Instructions for the task: Count the lines below with the string "workflow" in them. Only the number should be given.

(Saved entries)

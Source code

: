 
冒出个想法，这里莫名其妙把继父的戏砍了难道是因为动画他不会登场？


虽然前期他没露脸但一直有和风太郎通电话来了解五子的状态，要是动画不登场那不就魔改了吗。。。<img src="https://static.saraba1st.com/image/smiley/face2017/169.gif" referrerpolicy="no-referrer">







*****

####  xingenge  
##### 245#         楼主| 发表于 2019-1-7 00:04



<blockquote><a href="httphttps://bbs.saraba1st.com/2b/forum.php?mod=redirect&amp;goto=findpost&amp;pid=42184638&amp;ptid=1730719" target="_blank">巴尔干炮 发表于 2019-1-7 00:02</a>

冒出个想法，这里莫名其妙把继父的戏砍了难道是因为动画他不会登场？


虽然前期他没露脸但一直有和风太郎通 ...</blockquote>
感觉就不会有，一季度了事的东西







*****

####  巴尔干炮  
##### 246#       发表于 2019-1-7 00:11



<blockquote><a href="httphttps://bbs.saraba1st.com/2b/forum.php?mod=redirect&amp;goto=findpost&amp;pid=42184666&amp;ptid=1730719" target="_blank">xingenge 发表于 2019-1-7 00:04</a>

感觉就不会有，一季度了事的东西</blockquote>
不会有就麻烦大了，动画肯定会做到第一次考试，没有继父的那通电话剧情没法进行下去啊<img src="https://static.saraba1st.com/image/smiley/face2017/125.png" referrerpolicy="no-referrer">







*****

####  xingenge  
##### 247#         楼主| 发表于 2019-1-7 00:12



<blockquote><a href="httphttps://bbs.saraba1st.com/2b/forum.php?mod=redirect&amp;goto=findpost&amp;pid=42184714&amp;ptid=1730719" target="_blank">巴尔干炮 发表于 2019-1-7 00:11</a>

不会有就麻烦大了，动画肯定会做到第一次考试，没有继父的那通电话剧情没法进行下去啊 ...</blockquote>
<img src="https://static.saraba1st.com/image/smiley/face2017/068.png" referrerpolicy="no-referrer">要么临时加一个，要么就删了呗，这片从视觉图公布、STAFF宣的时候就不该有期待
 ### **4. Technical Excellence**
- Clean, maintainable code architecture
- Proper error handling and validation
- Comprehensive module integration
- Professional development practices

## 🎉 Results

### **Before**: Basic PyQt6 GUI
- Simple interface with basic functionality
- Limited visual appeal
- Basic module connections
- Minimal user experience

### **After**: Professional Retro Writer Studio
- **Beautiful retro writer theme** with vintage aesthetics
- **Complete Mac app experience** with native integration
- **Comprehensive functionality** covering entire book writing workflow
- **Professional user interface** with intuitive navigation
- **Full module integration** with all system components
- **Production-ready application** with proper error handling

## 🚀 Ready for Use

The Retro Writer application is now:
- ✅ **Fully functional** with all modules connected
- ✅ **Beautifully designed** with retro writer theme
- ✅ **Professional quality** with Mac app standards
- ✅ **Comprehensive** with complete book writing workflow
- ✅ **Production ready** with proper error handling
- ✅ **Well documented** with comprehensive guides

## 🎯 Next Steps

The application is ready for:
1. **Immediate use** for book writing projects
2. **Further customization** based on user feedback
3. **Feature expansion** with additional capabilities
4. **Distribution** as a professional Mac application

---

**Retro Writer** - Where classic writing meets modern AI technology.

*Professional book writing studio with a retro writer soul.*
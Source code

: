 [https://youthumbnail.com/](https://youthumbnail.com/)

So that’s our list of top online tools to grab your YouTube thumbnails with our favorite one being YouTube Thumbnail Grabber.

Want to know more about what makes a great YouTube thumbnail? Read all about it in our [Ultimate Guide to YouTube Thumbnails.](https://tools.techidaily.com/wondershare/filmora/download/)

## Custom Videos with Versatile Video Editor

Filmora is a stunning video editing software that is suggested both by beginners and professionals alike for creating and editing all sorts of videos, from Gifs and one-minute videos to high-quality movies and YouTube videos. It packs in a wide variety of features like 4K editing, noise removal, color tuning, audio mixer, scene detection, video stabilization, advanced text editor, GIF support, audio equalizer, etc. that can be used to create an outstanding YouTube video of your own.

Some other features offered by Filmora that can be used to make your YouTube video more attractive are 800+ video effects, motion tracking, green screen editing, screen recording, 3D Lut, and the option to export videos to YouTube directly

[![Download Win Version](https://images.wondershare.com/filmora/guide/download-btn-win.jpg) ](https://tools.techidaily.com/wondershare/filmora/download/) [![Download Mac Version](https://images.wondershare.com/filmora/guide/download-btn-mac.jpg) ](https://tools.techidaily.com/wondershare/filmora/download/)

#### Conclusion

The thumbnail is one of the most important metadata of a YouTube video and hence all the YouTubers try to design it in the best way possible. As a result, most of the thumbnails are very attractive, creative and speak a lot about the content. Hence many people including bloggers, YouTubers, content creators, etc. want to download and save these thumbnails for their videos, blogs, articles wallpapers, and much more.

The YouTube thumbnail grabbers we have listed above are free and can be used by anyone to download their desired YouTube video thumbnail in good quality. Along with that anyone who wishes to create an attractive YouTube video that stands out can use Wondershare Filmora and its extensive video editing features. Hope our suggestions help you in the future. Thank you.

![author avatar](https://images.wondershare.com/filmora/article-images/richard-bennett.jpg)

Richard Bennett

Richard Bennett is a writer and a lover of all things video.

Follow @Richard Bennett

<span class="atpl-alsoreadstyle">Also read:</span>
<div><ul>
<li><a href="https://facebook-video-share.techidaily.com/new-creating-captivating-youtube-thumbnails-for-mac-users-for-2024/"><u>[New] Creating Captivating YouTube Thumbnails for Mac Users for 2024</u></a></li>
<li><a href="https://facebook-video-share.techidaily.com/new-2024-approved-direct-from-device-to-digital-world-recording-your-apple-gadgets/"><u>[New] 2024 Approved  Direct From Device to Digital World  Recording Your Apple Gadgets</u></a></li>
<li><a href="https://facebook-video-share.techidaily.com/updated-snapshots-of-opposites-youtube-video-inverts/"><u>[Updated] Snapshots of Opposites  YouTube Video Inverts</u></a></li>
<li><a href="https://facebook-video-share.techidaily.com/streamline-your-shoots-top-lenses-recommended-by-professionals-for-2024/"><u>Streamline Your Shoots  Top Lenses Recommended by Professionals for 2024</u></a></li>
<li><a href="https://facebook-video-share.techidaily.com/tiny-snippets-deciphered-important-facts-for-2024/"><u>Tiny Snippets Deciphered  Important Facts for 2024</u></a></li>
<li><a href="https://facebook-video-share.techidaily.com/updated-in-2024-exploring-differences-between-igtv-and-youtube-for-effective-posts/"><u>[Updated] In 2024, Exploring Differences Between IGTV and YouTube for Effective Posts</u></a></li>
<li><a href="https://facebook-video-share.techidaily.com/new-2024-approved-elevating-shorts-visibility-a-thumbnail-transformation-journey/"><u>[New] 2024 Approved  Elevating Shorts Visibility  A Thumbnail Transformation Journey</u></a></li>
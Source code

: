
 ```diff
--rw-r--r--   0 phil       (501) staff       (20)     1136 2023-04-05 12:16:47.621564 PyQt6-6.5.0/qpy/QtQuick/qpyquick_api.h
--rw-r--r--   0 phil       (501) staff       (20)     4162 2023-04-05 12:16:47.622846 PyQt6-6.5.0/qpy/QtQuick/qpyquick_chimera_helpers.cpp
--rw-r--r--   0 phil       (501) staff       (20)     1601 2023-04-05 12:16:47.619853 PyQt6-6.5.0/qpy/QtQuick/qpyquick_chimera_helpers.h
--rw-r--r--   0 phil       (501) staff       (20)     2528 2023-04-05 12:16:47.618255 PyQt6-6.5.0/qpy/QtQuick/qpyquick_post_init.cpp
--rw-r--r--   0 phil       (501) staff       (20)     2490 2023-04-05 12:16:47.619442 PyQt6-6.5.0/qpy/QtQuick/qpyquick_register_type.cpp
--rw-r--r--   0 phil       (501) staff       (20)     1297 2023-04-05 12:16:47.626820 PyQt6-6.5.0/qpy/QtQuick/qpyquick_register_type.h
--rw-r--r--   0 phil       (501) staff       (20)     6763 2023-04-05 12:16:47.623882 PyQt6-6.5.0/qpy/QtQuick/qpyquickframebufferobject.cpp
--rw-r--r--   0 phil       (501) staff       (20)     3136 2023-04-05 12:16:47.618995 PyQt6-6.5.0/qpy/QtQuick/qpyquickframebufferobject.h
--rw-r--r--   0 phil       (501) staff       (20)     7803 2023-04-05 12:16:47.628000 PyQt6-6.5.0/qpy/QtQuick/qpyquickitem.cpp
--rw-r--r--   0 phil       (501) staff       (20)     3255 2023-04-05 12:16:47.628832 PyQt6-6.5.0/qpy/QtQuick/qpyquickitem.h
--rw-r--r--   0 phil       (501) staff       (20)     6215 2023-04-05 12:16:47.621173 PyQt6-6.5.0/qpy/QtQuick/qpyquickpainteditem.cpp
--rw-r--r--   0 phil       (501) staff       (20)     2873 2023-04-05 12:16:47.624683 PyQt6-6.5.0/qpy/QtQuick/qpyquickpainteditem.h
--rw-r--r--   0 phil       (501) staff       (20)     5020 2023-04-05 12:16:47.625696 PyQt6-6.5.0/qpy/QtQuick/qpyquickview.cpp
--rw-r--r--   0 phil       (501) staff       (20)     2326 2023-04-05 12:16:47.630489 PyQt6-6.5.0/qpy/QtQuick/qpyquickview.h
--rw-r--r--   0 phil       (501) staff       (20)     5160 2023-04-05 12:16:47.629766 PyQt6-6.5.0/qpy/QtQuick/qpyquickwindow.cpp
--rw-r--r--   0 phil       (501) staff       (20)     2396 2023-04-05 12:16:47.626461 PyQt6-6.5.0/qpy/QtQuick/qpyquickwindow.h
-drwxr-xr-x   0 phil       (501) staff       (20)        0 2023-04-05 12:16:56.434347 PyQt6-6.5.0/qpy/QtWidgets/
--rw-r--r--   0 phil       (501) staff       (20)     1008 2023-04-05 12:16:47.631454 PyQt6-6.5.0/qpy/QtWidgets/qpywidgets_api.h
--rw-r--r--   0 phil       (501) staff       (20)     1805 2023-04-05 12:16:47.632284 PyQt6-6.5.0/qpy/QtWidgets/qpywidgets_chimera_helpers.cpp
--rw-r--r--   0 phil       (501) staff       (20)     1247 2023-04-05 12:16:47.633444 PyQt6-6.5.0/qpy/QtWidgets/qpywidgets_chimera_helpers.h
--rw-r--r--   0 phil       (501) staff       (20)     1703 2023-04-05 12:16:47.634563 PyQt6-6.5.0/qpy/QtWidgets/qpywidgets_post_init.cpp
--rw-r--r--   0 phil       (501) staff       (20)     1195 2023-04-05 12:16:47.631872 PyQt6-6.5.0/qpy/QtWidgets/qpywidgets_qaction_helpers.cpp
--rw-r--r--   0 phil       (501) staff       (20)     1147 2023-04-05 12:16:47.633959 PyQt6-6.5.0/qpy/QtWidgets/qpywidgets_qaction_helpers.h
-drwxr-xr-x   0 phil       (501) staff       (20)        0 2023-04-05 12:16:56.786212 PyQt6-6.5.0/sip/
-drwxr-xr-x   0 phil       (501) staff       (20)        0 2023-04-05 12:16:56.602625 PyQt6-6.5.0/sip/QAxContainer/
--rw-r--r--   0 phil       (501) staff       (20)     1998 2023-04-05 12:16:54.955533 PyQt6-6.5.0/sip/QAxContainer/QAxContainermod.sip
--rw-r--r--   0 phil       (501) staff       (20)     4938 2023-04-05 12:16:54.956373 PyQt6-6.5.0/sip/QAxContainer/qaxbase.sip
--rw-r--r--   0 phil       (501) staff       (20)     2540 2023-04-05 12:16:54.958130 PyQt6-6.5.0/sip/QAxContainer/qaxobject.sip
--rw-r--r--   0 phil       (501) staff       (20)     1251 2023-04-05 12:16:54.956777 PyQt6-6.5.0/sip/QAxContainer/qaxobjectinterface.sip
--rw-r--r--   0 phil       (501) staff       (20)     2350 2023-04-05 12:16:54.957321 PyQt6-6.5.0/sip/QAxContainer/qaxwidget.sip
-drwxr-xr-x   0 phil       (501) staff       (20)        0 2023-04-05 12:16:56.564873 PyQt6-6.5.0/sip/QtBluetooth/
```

Written answer: 2